Tuesday, July 31, 2007

Flyer's Rights

You gotta love anything called a bill of rights for airplane passengers. How do I get them to add the right not to be sold credit cards while on the plane?

A paper emerges from the tunnel of anonymous review

Overall I'm in favor of anonymous review, but one of the many annoyances of it is that during the review process I always feel reluctant to advertise. But now...

Richard's paper describing his "Set Expander in Any Language" system was accepted to ICDM. Of all my students Richard's the only one who really enjoys building systems...so if you don't have time to read the (preliminary version of the) paper you can play with the demo.

Friday, July 27, 2007

Deep packet inspection meets 'Net neutrality, CALEA: Page 1

There's a very interesting, in-depth discussion of "deep packet inspection", and some of the implications of it on Ars Technica.

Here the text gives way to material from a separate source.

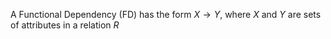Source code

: 
A Functional Dependency (FD) has the form $X \to Y$, where $X$ and $Y$ are sets of attributes in a relation $R$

DPI is diving into the packets flowing through an ISP, and opening them up to inspect the content - eg, there are commercial tools to identify the type of traffic (e.g., virus vs YouTube video vs iTunes download vs chat vs email vs ...). "Flow analysis" is assembling packets together (e.g., to reconstruct an email message), and that's also commercialized. DPI products that are "CALEA-compliant" can collect and offload a user's datastream (CALEA is the "Communications Assistance to Law Enforcement Act") - usually this stuff is farmed out by an ISP to specialists. Once packets (or flow) is classified it's also possible to impose rules - e.g., squash viruses, eliminate denial-of-service attacks, disallow on-line games for non-premium users, or slow down traffic from, say, YouTube to a crawl unless Google pays up a designated fee.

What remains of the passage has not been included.